I'm curious why you (or anyone) uses -exec? It's often painfully slower than piping through xargs and I find the syntax (the semicolon and braces and the required quoting/escaping) uncomfortable. I haven't used -exec in 20 years.
In my opinion, xargs has really niche use cases, and -exec is way more fit for general use.
- There's the issue of command line length, pipe too many files and xargs will just fail.
- There's predictibility. With -exec you get to see the entire command line structure, what is escaped, what is not, what names go where. With xargs, a couple of badly named files and you are out of luck.

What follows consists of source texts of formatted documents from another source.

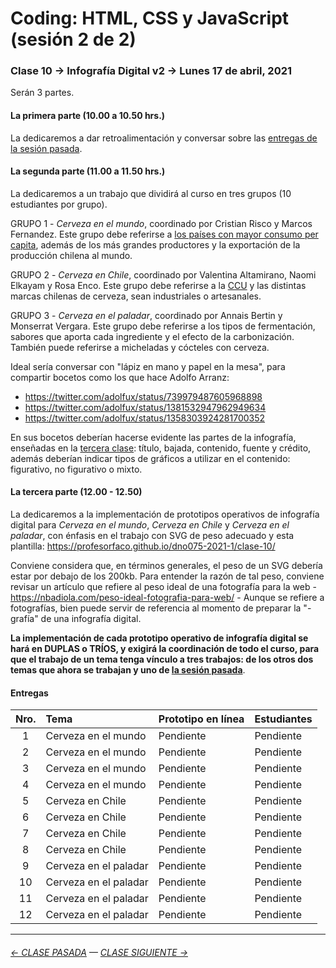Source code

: # Coding: HTML, CSS y JavaScript (sesión 2 de 2)

### Clase 10 → Infografía Digital v2 → Lunes 17 de abril, 2021

Serán 3 partes. 

#### La primera parte (10.00 a 10.50 hrs.)

La dedicaremos a dar retroalimentación y conversar sobre las [entregas de la sesión pasada](https://github.com/profesorfaco/dno075-2021-1/tree/main/clase-08#entregas).

#### La segunda parte (11.00 a 11.50 hrs.)

La dedicaremos a un trabajo que dividirá al curso en tres grupos (10 estudiantes por grupo).

GRUPO 1 - *Cerveza en el mundo*, coordinado por Cristian Risco y Marcos Fernandez. Este grupo debe referirse a [los países con mayor consumo per capita](https://es.wikipedia.org/wiki/Anexo:Pa%C3%ADses_por_consumo_de_cerveza_por_persona), además de los más grandes productores y la exportación de la producción chilena al mundo.

GRUPO 2 - *Cerveza en Chile*, coordinado por Valentina Altamirano, Naomi Elkayam y Rosa Enco. Este grupo debe referirse a la [CCU](https://es.wikipedia.org/wiki/Compa%C3%B1%C3%ADa_de_Cervecer%C3%ADas_Unidas) y las distintas marcas chilenas de cerveza, sean industriales o artesanales.

GRUPO 3 - *Cerveza en el paladar*, coordinado por Annais Bertin y Monserrat Vergara. Este grupo debe referirse a los tipos de fermentación, sabores que aporta cada ingrediente y el efecto de la carbonización. También puede referirse a micheladas y cócteles con cerveza.

Ideal sería conversar con "lápiz en mano y papel en la mesa", para compartir bocetos como los que hace Adolfo Arranz: 

- https://twitter.com/adolfux/status/739979487605968898
- https://twitter.com/adolfux/status/1381532947962949634
- https://twitter.com/adolfux/status/1358303924281700352

En sus bocetos deberían hacerse evidente las partes de la infografía, enseñadas en la [tercera clase](https://docs.google.com/presentation/d/1bZzWcd2ea6n6fU6BJYAydpzWLN13HINLzzXJGcw7d-w/edit?usp=sharing): título, bajada, contenido, fuente y crédito, además deberían indicar tipos de gráficos a utilizar en el contenido: figurativo, no figurativo o mixto.   

#### La tercera parte (12.00 - 12.50) 

La dedicaremos a la implementación de prototipos operativos de infografía digital para *Cerveza en el mundo*, *Cerveza en Chile* y *Cerveza en el paladar*, con énfasis en el trabajo con SVG de peso adecuado y esta plantilla: https://profesorfaco.github.io/dno075-2021-1/clase-10/ 

Conviene considera que, en términos generales, el peso de un SVG debería estar por debajo de los 200kb. Para entender la razón de tal peso, conviene revisar un artículo que refiere al peso ideal de una fotografía para la web - https://nbadiola.com/peso-ideal-fotografia-para-web/ - Aunque se refiere a fotografías, bien puede servir de referencia al momento de preparar la "-grafía" de una infografía digital.

**La implementación de cada prototipo operativo de infografía digital se hará en DUPLAS o TRÍOS, y exigirá la coordinación de todo el curso, para que el trabajo de un tema tenga vínculo a tres trabajos: de los otros dos temas que ahora se trabajan y uno de [la sesión pasada](https://github.com/profesorfaco/dno075-2021-1/tree/main/clase-08#entregas)**.

#### Entregas
| Nro. | Tema          | Prototipo en línea     | Estudiantes   |
|:----:|:--------------|:-----------------------|:--------------|
| 1    | Cerveza en el mundo | Pendiente  | Pendiente     |
| 2    | Cerveza en el mundo | Pendiente  | Pendiente     |
| 3    | Cerveza en el mundo | Pendiente  | Pendiente     |
| 4    | Cerveza en el mundo | Pendiente  | Pendiente     |
| 5    | Cerveza en Chile | Pendiente  | Pendiente     |
| 6    | Cerveza en Chile | Pendiente  | Pendiente     |
| 7    | Cerveza en Chile | Pendiente  | Pendiente     |
| 8    | Cerveza en Chile | Pendiente  | Pendiente     |
| 9    | Cerveza en el paladar | Pendiente  | Pendiente     |
| 10   | Cerveza en el paladar | Pendiente  | Pendiente     |
| 11   | Cerveza en el paladar | Pendiente  | Pendiente     |
| 12   | Cerveza en el paladar | Pendiente  | Pendiente     |

- - - - - - - -

###### [← CLASE PASADA](https://github.com/profesorfaco/dno075-2021/tree/main/clase-08) — [CLASE SIGUIENTE →](https://github.com/profesorfaco/dno075-2021/tree/main/clase-11)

- Find's syntax is just more general. Xarg is limited to pushing parameters into a script, while -exec can run whatever scrit you want, with single or multiple parameters, or flags, or whatever.
> It's often painfully slower than piping through xargs
I've tried it. It has different semantics. First attempt always leads to errors and doing the wrong things. I always have to come up with some workaround to make things work as I expect they would (i.e. how -exec does things by default).
This lack of confidence also means I would never dare using xargs for anything remotely destructive (like rm).
What reason do I have not to use -exec? Why swap a perfectly perfect hammer for a broken screwdriver?
Besides: IMO the timesaving aspects of find is not strictly tied to how fast find runs. It's tied to what I can automate.
YMMV? Having used find -exec for 20+ years, I find it much more difficult to convince myself to switch to tools like this, and just simpler to use -exec. That, and the extra spawn - and potential for disaster - that putting a | into the mix can incur ..
What about commands which only take a single file as input? Is xargs -n1 noticeably faster than -exec? (And if it is, is that actually worth it for clarity's sake?)